Вывод, признаться, очень грустный. Но возможен ли какой-нибудь другой? Не случайно едва ли не вся мировая литература, обращаясь к этой теме, не смогла предложить ничего иного. Одиночество — неприемлемо. Помните классическую фразу из финала хемингуэевского «Иметь и не иметь»: «Человек один не может ни черта»? Но вот каким образом человеку стать не одному? Не зря же Хемингуэю пришлось умертвить своего героя именно на этой мысли. Предложить-то за исключением печальной констатации он не мог ни черта…

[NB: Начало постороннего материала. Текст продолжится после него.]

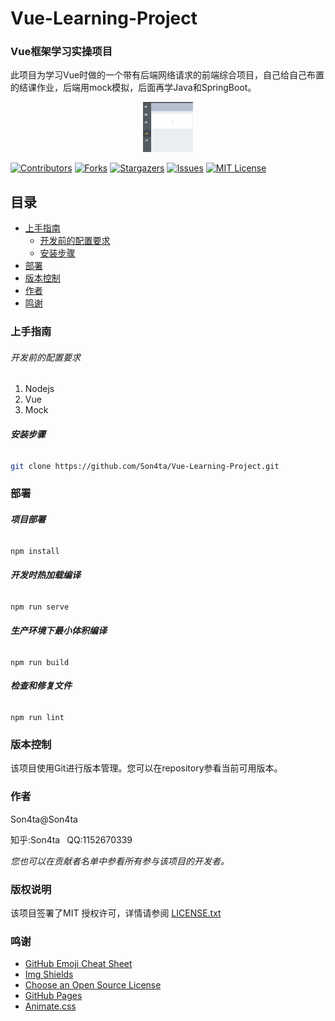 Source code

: 

# Vue-Learning-Project

### Vue框架学习实操项目

此项目为学习Vue时做的一个带有后端网络请求的前端综合项目，自己给自己布置的结课作业，后端用mock模拟，后面再学Java和SpringBoot。

<p align="center">
  <a href="https://github.com/Son4ta/Vue-Learning-Project/">
    <img src="demo.png" alt="Demo" width="80" height="80">
  </a>
</p>

[![Contributors][contributors-shield]][contributors-url]
[![Forks][forks-shield]][forks-url]
[![Stargazers][stars-shield]][stars-url]
[![Issues][issues-shield]][issues-url]
[![MIT License][license-shield]][license-url]




## 目录

- [上手指南](#上手指南)
  - [开发前的配置要求](#开发前的配置要求)
  - [安装步骤](#安装步骤)
- [部署](#部署)
- [版本控制](#版本控制)
- [作者](#作者)
- [鸣谢](#鸣谢)



### 上手指南

###### 开发前的配置要求

1. Nodejs
2. Vue
3. Mock

###### **安装步骤**

```sh
git clone https://github.com/Son4ta/Vue-Learning-Project.git
```



### 部署

###### **项目部署**

```sh
npm install
```

###### **开发时热加载编译**

```python
npm run serve
```

###### **生产环境下最小体积编译**

```
npm run build
```

###### **检查和修复文件**

```
npm run lint
```

### 版本控制

该项目使用Git进行版本管理。您可以在repository参看当前可用版本。

### 作者

Son4ta@Son4ta

知乎:Son4ta&ensp; QQ:1152670339

 *您也可以在贡献者名单中参看所有参与该项目的开发者。*



### 版权说明

该项目签署了MIT 授权许可，详情请参阅 [LICENSE.txt](https://github.com/Son4ta/Vue-Learning-Project/blob/master/LICENSE.txt)



### 鸣谢


- [GitHub Emoji Cheat Sheet](https://www.webpagefx.com/tools/emoji-cheat-sheet)
- [Img Shields](https://shields.io)
- [Choose an Open Source License](https://choosealicense.com)
- [GitHub Pages](https://pages.github.com)
- [Animate.css](https://daneden.github.io/animate.css)

<!-- links -->

[your-project-path]:Son4ta/Vue-Learning-Project
[contributors-shield]: https://img.shields.io/github/contributors/Son4ta/Vue-Learning-Project.svg?style=flat-square
[contributors-url]: https://github.com/Son4ta/Vue-Learning-Project/graphs/contributors
[forks-shield]: https://img.shields.io/github/forks/Son4ta/Vue-Learning-Project.svg?style=flat-square
[forks-url]: https://github.com/Son4ta/Vue-Learning-Project/network/members
[stars-shield]: https://img.shields.io/github/stars/Son4ta/Vue-Learning-Project.svg?style=flat-square
[stars-url]: https://github.com/Son4ta/Vue-Learning-Project/stargazers
[issues-shield]: https://img.shields.io/github/issues/Son4ta/Vue-Learning-Project.svg?style=flat-square
[issues-url]: https://img.shields.io/github/issues/Son4ta/Vue-Learning-Project.svg
[license-shield]: https://img.shields.io/github/license/Son4ta/Vue-Learning-Project.svg?style=flat-square
[license-url]: https://github.com/Son4ta/Vue-Learning-Project/blob/master/LICENSE.txt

Однако Михайлов не оставил попыток нащупать решение проблемы. И вот в романе «Тогда придите, и рассудим» появляются фигуры Фермера и Мастера, в которых можно увидеть и дуализм Бога и Дьявола, и двуединство мысли и чувства, и… Впрочем, возможность всех остальных многочисленных подстановок я оставляю вам. Однако какую из них ни осуществи, мы с вами так или иначе выходим на новый уровень — уровень веры.

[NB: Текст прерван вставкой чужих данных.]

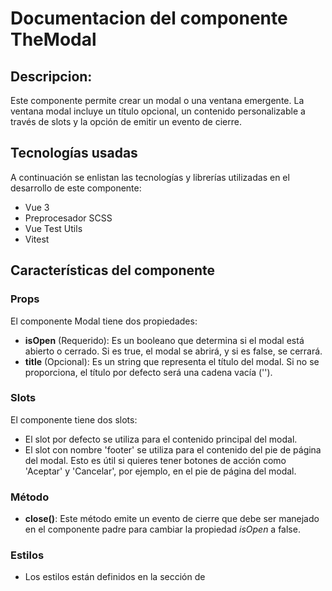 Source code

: # Documentacion del componente TheModal
## Descripcion:
Este componente permite crear un modal o una ventana emergente. La ventana modal incluye un título opcional, un contenido personalizable a través de slots y la opción de emitir un evento de cierre. 

## Tecnologías usadas
A continuación se enlistan las tecnologías y librerías utilizadas en el desarrollo de este componente:
* Vue 3
* Preprocesador SCSS
* Vue Test Utils
* Vitest

## Características del componente
### Props
El componente Modal tiene dos propiedades:
* **isOpen** (Requerido): Es un booleano que determina si el modal está abierto o cerrado. Si es true, el modal se abrirá, y si es false, se cerrará.
* **title** (Opcional): Es un string que representa el título del modal. Si no se proporciona, el título por defecto será una cadena vacía ('').

### Slots
El componente tiene dos slots:
* El slot por defecto se utiliza para el contenido principal del modal.
* El slot con nombre 'footer' se utiliza para el contenido del pie de página del modal. Esto es útil si quieres tener botones de acción como 'Aceptar' y 'Cancelar', por ejemplo, en el pie de página del modal.

### Método
* **close()**: Este método emite un evento de cierre que debe ser manejado en el componente padre para cambiar la propiedad *isOpen* a false.

### Estilos
* Los estilos están definidos en la sección de <style> y usan la extencion .scss.
* Los estilos están "scoped", lo que significa que solo se aplicarán a este componente y no afectarán a otros componentes de la aplicación donde se reutilice.
* Contiene los estilos necesarios para que el modal se centre y se superponga a todo en la página con una semi-transparencia.
* Se puede modificar la variable *$modal-background-color*, para cambiar el color de fondo del modal.

## Uso del componente
Para utilizar este componente, primero se debe descargar el archivo *TheModal.vue* que se encuentra dentro de *src/components* y agregarlo al proyecto donde se reutilizara. 

Posteriormente mediante la etiqueta *TheModal* se debe agregar el titulo y la información que se quiera mostrar.

A continuación, un ejemplo:

```vue 
<template>
<div>
    <button @click="openModal">Abrir modal</button>

    <TheModal :isOpen="isModalOpen" @close="closeModal" title="The Modal">

        <p>Mi contenido personalizado</p>

        <template v-slot:footer>
            <button @click="closeModal">Cerrar</button>
        </template>
    </TheModal>
</div>
</template>

<script>
import TheModal from './components/TheModal.vue'

export default {
    components: {
        TheModal
    },
    data() {
        return {
            isModalOpen: false
        }
    },
    methods: {
        openModal() {
            this.isModalOpen = true
        },
        closeModal() {
            this.isModalOpen = false
        }
    }
}
</script>

```

## Demostración
El ejemplo anterior se encuentra en el archivo *App.vue*, en el, se importa el componente modal y mediante un botón que, al hacer clic, invoca al método *openModal* se cambia el valor de *isModalOpen* a verdadero (true), y el modal se abre. 
Dentro del modal, se especifica un título, "The Modal", y se proporciona algún contenido personalizado en forma de texto.

En la sección <slot name="footer">, hay otro botón que, al hacer clic, invoca al método *closeModal*. Este método cambia el valor de *isModalOpen* a falso (false), cerrando el modal. Este botón actúa como el control de cierre del modal.

La implementación de este componente se puede ver de la siguiente forma:

**Visualización del Modal**

![the modal](https://github.com/MileydyMtz/vue-modal-component/assets/85470047/90db4d2f-56ed-43af-aef2-ba0bae97d248)


## Pruebas
Se utiliza la biblioteca Vitest para correr las pruebas y @vue/test-utils para montar el componente.

A continuación, se muestran las pruebas implementadas:
* **Renders title properly**: Esta prueba verifica que el título se está renderizando correctamente en el componente TheModal. Crea un wrapper para el componente con isOpen en true y un título de "Test Modal", luego verifica si ese título está contenido en el texto renderizado del componente.
* **Is hidden when isOpen is false**: Esta prueba verifica que el componente TheModal está oculto cuando la propiedad isOpen es false. Crea un wrapper para el componente con isOpen en false y un título de "Test Modal", luego verifica que el componente no es visible.
* **Emits close event on close method call**: Esta prueba verifica que el componente TheModal emite un evento close cuando se llama al método close. Crea un wrapper para el componente con isOpen en true y un título de "Test Modal", luego llama al método close en la instancia del componente y verifica que el evento close fue emitido.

В конечном счете, к идее Бога человек пришел все-таки в поисках выхода из одиночества, в надежде отыскать за пределами реального мира всесильного, всеведущего, всепонимающего и всепрощающего союзника. Однако постепенно стала самоочевидной иллюзорность этого решения: слишком уж неравноправным оказалось партнерство; человек, совершенно прозрачный для всеведущего божества, не мог постигнуть его сам. И потому оставался все таким же одиноким, как прежде. Не знаю, правда, было ли бы лучше при полном равноправии? В фантастике не раз уже предпринимались попытки изобразить цивилизацию телепатов — и каждая такая художественная модель приводила к выводу, что абсолютная взаимопрозрачность невозможна; в сознании каждого из нас должно оставаться что-то сугубо личное, только себе ведомое и принадлежащее. Это та духовная собственность, душевная тайна, которая отнюдь не является синонимом или даже символом одиночества, а, наоборот, лишь оттеняет взаимопонимание, сочувствие, взаимопроникновение.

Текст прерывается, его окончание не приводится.